Un compositeur contraint par la politique

Alfred Schnittke est un compositeur émérite témoin de la Seconde Guerre mondiale et de la Guerre froide. La méconnaissance de son œuvre est en grande partie due au contexte géopolitique du 20e siècle. Sa découverte tardive du répertoire viennois, et plus largement occidental, témoigne de la faible ouverture culturelle de l’URSS.

Jusqu’à l’assouplissement et l’ouverture culturelle de l’URSS, peu avant sa chute en 1991, les œuvres du compositeur et de ses confrères sont peu jouées. Outre le style moderne avant-gardiste pour le public, ses œuvres revêtent un caractère politique jugé ambigu ou parfois mal interprété. La cantate composée pour son diplôme notamment est perçue comme une critique vis-à-vis du régime soviétique alors qu’elle se voulait anti-impérialiste à l’égard des Américains.

Son adhésion à l’Union des compositeurs soviétiques, créée par Staline en 1932, contraint le compositeur à la promiscuité entre ses idées et les intérêts politiques. Les œuvres sont chacune soumises aux votes des compositeurs membres afin de les faire jouer ou non. Schnittke s’abstient dans la décennie 1970 de voter, et ses ambitions internationales sont donc directement impactées puisqu’on lui refuse les visas et les voyages à l’étranger.

L’exportation de ses œuvres et ses premiers voyages sont permis entre autres par les musiciens qu’il fréquente : le chef d’orchestre russe Guennadi Rojdestvenski, défenseur du répertoire du musicien, créé notamment plusieurs des œuvres du compositeur, dont la Première Symphonie en 1966, et plusieurs lors du Festival d’automne de Moscou, ou encore la Symphonie n° 2 à Londres en 1980 avec l’orchestre de la BBC. Il peut accompagner le violoniste et chef letton Gidon Kremer lors de concerts et tournées à l’étranger. Il lui dédie par ailleurs son Concerto pour violon n° 4 en 1984 qui peut être joué localement. Mstislav Rostropovitch est également un musicien proche du compositeur et participe au rayonnement de son œuvre : lui sont dédiés la Sonate n° 2 pour violoncelle et piano (1978) et le Concerto pour violoncelle n° 2 (1992).

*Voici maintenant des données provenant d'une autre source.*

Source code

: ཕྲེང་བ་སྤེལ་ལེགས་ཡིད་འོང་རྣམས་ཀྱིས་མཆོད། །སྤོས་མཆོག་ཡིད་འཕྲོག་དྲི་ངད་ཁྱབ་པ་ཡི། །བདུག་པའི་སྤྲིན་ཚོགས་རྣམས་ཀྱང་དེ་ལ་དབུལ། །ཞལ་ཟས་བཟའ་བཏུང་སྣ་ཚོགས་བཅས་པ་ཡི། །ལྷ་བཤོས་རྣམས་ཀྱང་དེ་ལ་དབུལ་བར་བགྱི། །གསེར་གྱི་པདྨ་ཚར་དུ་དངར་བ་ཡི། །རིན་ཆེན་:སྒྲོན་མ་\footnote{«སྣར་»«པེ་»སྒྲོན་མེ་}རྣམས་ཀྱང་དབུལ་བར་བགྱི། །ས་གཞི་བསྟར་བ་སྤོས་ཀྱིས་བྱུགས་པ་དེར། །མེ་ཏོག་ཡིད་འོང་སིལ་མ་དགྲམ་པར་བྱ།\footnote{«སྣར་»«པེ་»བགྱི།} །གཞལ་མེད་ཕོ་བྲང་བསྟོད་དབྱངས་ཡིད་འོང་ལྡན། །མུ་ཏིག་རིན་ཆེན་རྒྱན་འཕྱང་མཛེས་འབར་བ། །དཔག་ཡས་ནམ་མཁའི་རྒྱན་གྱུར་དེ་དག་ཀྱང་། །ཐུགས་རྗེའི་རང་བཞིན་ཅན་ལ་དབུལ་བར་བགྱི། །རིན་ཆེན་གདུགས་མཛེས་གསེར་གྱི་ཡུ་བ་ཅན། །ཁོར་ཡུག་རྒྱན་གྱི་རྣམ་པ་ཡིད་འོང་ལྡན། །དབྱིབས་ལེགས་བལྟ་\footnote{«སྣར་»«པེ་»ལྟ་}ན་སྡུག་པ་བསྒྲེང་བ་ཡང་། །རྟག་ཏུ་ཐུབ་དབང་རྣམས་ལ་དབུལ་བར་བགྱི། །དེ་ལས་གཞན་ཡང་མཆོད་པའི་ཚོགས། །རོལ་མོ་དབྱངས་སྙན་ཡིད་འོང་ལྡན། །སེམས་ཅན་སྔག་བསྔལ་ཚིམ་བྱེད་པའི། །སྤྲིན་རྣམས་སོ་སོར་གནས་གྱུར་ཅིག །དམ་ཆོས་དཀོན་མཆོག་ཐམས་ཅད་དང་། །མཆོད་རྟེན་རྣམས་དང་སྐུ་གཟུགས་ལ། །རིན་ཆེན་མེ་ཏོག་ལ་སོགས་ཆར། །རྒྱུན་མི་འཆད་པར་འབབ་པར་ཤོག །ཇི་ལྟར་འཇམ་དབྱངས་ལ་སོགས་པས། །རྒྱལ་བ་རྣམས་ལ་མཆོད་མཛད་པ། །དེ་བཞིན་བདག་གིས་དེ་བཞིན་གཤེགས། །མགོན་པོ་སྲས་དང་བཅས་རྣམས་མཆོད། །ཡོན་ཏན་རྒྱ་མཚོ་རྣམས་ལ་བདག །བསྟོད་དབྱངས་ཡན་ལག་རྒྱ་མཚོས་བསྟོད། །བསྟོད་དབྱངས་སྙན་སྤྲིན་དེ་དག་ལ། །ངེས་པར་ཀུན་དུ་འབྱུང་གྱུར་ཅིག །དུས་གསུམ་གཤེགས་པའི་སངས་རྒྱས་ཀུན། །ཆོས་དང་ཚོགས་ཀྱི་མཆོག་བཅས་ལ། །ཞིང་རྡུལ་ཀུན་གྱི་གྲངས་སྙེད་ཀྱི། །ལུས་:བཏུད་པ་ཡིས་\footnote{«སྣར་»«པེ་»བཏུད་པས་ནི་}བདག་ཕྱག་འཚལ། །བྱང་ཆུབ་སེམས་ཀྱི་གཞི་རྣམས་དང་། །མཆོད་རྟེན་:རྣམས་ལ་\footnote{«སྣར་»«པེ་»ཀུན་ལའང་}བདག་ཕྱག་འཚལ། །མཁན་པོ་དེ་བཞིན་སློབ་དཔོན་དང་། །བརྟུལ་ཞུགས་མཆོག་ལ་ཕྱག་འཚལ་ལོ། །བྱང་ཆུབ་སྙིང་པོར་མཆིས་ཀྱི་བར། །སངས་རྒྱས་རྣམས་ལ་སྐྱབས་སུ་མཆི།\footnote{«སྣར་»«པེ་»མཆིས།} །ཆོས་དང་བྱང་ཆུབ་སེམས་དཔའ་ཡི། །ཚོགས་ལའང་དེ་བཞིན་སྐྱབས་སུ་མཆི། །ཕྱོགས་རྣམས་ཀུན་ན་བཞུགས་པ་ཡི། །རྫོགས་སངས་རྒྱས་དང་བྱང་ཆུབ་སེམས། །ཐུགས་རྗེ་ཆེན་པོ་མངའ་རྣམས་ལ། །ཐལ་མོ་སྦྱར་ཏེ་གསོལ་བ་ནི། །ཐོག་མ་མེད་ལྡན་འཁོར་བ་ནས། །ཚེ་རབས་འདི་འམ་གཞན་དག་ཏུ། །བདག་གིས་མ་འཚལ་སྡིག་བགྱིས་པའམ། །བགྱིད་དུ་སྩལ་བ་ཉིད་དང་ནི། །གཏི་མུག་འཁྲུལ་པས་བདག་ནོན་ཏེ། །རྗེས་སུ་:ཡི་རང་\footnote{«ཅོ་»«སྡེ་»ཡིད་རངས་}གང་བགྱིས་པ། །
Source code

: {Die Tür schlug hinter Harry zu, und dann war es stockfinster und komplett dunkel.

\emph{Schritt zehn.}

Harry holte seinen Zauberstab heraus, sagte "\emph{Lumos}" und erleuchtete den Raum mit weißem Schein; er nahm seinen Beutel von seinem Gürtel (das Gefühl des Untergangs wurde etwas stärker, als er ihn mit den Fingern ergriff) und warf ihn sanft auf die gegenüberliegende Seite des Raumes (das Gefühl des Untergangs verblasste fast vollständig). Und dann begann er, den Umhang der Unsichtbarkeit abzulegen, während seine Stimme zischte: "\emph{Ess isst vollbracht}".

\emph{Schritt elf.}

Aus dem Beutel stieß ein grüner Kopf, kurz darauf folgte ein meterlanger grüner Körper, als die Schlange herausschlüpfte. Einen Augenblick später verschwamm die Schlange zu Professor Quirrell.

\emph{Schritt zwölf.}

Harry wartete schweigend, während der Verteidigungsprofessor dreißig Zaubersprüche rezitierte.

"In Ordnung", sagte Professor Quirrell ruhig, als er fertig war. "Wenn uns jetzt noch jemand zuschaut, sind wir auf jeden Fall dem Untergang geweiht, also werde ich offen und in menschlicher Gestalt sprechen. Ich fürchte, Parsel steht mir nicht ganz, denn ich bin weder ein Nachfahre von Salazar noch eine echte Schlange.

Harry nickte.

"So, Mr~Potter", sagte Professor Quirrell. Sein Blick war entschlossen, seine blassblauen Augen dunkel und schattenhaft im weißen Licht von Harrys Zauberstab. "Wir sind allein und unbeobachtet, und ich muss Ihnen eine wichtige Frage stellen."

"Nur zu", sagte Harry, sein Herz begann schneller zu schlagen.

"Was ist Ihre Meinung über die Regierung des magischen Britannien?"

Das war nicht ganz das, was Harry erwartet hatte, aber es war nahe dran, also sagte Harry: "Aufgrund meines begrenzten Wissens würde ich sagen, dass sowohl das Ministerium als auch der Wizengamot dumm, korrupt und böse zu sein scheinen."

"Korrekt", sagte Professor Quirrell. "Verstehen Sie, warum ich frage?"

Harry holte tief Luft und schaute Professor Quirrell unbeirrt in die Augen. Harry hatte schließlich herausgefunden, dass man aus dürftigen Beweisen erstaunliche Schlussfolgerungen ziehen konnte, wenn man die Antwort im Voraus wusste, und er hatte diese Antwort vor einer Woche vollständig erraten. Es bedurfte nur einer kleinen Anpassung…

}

Le violoncelliste joue également lors des funérailles du musicien.

De ses écrits, seuls ceux sur Chostakovitch et Prokofiev sont publiés localement, tandis que les essais portant sur des compositeurs étrangers ne seront publiés que plusieurs années plus tard en Allemagne.

L'œuvre d'Alfred Schnittke

Alfred Schnittke a composé près d’une centaine d’œuvres répertoriées, pour formations orchestrales, pièces lyriques, et pour films.

Son répertoire témoigne de l’évolution de son style et de ses sources d’inspiration toujours grandissantes. D’abord marqué par la première école de Vienne, notamment Mozart et Schubert, puis par les compositeurs russes tels que Rachmaninov pour ses premières œuvres chantées, il s’inspire beaucoup de Chostakovitch pour se forger un langage moderne, flirtant avec l’atonalité et le dodécaphonisme, évoluant enfin vers du post-modernisme polystylistique où se côtoient dans une forme de chaos métaphorique différents langages.

Parmi ses œuvres, on dénombre une douzaine de concertos principalement pour cordes, et six concerti « Grossi », pour effectifs plus conséquents. Le Concerto grosso n° 1 pour deux violons (1976), dont les éléments de tango reprennent ceux utilisés pour la musique du film L’Agonie d’Elem Klimov, témoigne de la richesse des langages employés par le compositeur et de sa réflexion plus philosophique sur la musique, mélange d’éléments baroques, de micro-tonalités ou encore d’inspirations populaires.

Schnittke compose dix symphonies entre 1956 et 1998, numérotées de 0 à 9, plusieurs œuvres orchestrales dont la musique pour le ballet Peer Gynt, épopée revisitée en 1986 dans une perspective contemporaine, et une vingtaine de pièces de musique de chambre, pour orgue et pour piano. Il s’est également intéressé à la voix avec quatre opéras, le plus notoire étant son approche faustienne et la cantate qui en est extraite, et des pièces pour chœur au thème plutôt funèbre. Enfin, le musicien russe a composé la musique d’une vingtaine de films, avec une collaboration particulière avec Elem Klimov.